Есть что-то значительное, трагичное в обнаженных черных сучьях деревьев. Словно все опавшие листья за многие годы, и все клейкие, коричневатые почки, и все птицы, сидевшие на этих ветвях и певшие песни, и все ручьи, звеневшие у подножья весной, — все сложилось и отпечаталось в сумрачном небе какой-то извилистой, выпуклой линией. Так в складках у рта на лице человека иногда отпечатываются все надежды, и все страдания, и все радости, и все обиды, и все, что в жизни скопилось неразделенным, неотданным другим людям, а замкнулось в себе, навсегда, до конца. Лаконизм этих линий тем мучительней, тем острей, чем я дольше живу. Может быть, что и я тоже невольно что-то вкладываю от собственного своего горя, добавляю к уже пережитому деревом, к этим черточкам и морщинкам на лице незнакомого мне человека? Я об этом не знаю, я только догадываюсь…
В молодости у меня часто случались такие дни, когда все валилось из рук, я слонялась по комнатам, не зная, за что взяться в первую очередь, а за что во вторую. Потом дисциплина, привитая в армии, подчинила себе не только мою природную лень, но и эту хандру. И вдруг, спустя долгие годы, она вылезла вновь. Вот снова тоскую, хандрю. А о чем? Не знаю и сама. Разве мертвых воскресишь? Разве угадаешь, кто будет меня, одинокую, хоронить? Разве вернешь вспять пережитое время, чтобы исправить ошибки и сказанные мною злые слова? Разве наверстаешь не сделанные вовремя дела, разве напишешь задуманные, но не вылившиеся на бумагу книги? Уже нет ни таких сил, ни столько времени впереди, чтобы исправить неисправимое… Да, увы, к сожалению. Но если бы повторить мою жизнь, разве я на этот раз в самом деле ушла бы за письменный стол, если муж, молодой и веселый, здоровый, сидит за стеной в одиночестве? Нет, конечно бы, не ушла. А сидела бы с ним рядом, и мы разговаривали бы, как всегда, с юморком обо всем, что волнует… Какие дела, если он здесь, он со мной!

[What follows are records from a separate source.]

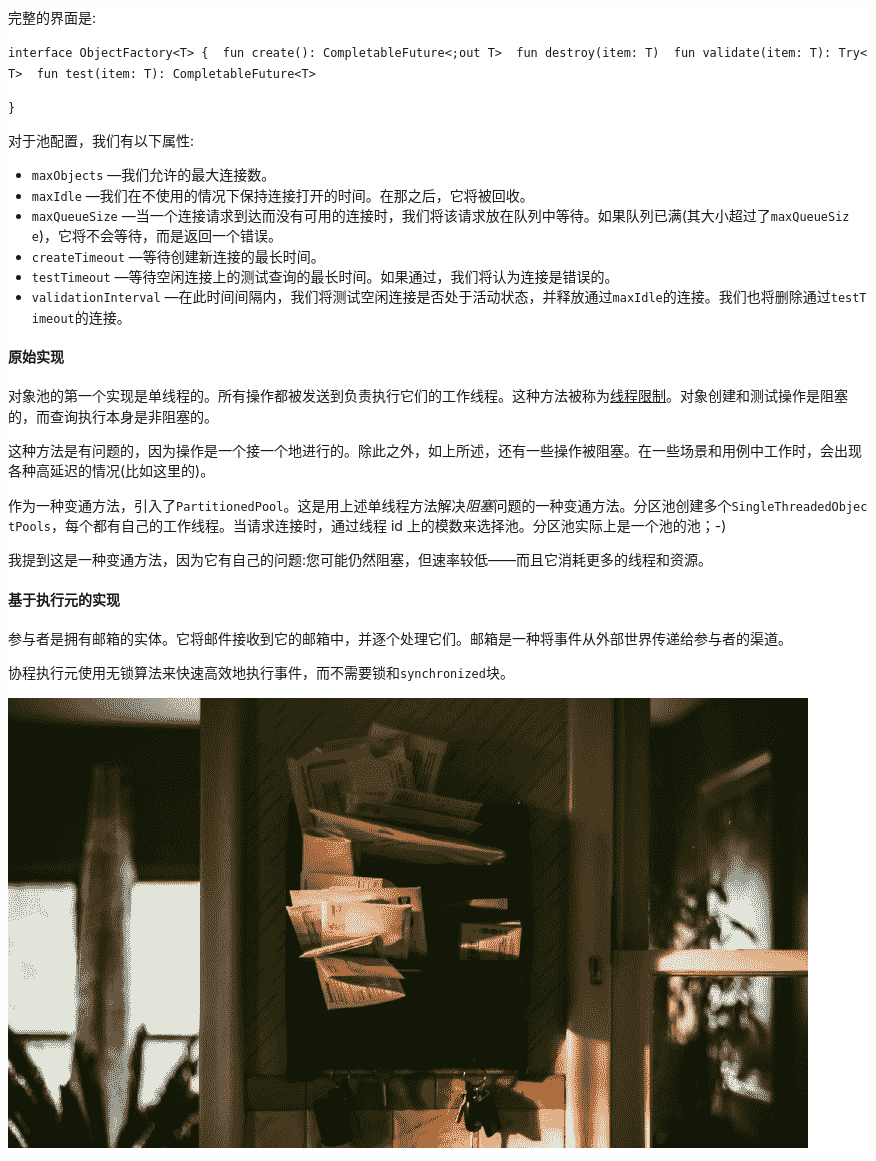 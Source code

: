 完整的界面是:

```
interface ObjectFactory<T> {  fun create(): CompletableFuture<;out T>  fun destroy(item: T)  fun validate(item: T): Try<T>  fun test(item: T): CompletableFuture<T>
```

```
}
```

对于池配置，我们有以下属性:

*   `maxObjects` —我们允许的最大连接数。
*   `maxIdle` —我们在不使用的情况下保持连接打开的时间。在那之后，它将被回收。
*   `maxQueueSize` —当一个连接请求到达而没有可用的连接时，我们将该请求放在队列中等待。如果队列已满(其大小超过了`maxQueueSize`)，它将不会等待，而是返回一个错误。
*   `createTimeout` —等待创建新连接的最长时间。
*   `testTimeout` —等待空闲连接上的测试查询的最长时间。如果通过，我们将认为连接是错误的。
*   `validationInterval` —在此时间间隔内，我们将测试空闲连接是否处于活动状态，并释放通过`maxIdle`的连接。我们也将删除通过`testTimeout`的连接。

#### 原始实现

对象池的第一个实现是单线程的。所有操作都被发送到负责执行它们的工作线程。这种方法被称为[线程限制](https://www.javaspecialists.eu/archive/Issue218.html)。对象创建和测试操作是阻塞的，而查询执行本身是非阻塞的。

这种方法是有问题的，因为操作是一个接一个地进行的。除此之外，如上所述，还有一些操作被阻塞。在一些场景和用例中工作时，会出现各种高延迟的情况(比如这里的)。

作为一种变通方法，引入了`PartitionedPool`。这是用上述单线程方法解决*阻塞*问题的一种变通方法。分区池创建多个`SingleThreadedObjectPools`，每个都有自己的工作线程。当请求连接时，通过线程 id 上的模数来选择池。分区池实际上是一个池的池；-)

我提到这是一种变通方法，因为它有自己的问题:您可能仍然阻塞，但速率较低——而且它消耗更多的线程和资源。

#### 基于执行元的实现

参与者是拥有邮箱的实体。它将邮件接收到它的邮箱中，并逐个处理它们。邮箱是一种将事件从外部世界传递给参与者的渠道。

协程执行元使用无锁算法来快速高效地执行事件，而不需要锁和`synchronized`块。

![0*T1B40xs7Fsf-gnfZ](img/53ca787079aacd7952ed595992673e71.png)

Но вот нет его. А работа не движется, и дела мои в том же забвении, как и при нем.
Истинная причина всякой тоски — во все времена — это хотя бы минутная, но собственная никчемность. Стоит хоть ненадолго прервать работу, почувствовать себя усталой, неспособной преодолевать препятствия, как приходит тоска. В юности я особенно часто тосковала, может быть, потому, что еще не была приучена к повседневному обязательному труду. Писать стихи для меня было не трудом, а забавой. Я посмеивалась над В. Брюсовым, написавшим такие стихи:
Хороша мечта, если она — вол! Для меня мечта в те годы была пестрокрылой бабочкой или какой-нибудь веселой незатейливой птахой… Цветком… Синеватой, кристаллической звездой в небе. А тут «мечта — мой верный вол»! Труд поэта — это ведь не труд пахаря, погонщика скота, это… Ах, да что говорить об этом! Сейчас, когда я сижу часами за письменным столом и не пишу стихов, вернее, пишу их редко, а в основном, то есть чаще всего пишу прозу, то иногда вспоминаю и брюсовского вола. Писать стало так же трудно, как пахать. Или же — дробить камни. С той только разницей, что камни дробить иногда, наверное, полезней.
Я долго старалась понять, отчего юмор и сатира для меня не являются жанрами настоящей, серьезной литературы, а чем-то вроде прилагательного к ней. (Хотя я и смеюсь, когда написано действительно смешно.) Дело, видимо, в том, что смех — не лечит. Лечит душу и возвышает ее теплота, надежность, искренность чувств. А юмор царапает, уязвляет и без того больные места. Он может служить обществу диагностом, но не лечащим врачом и не сиделкой, выхаживающей человечество теплотой, сердечностью и милосердием. У юмора нет милосердия.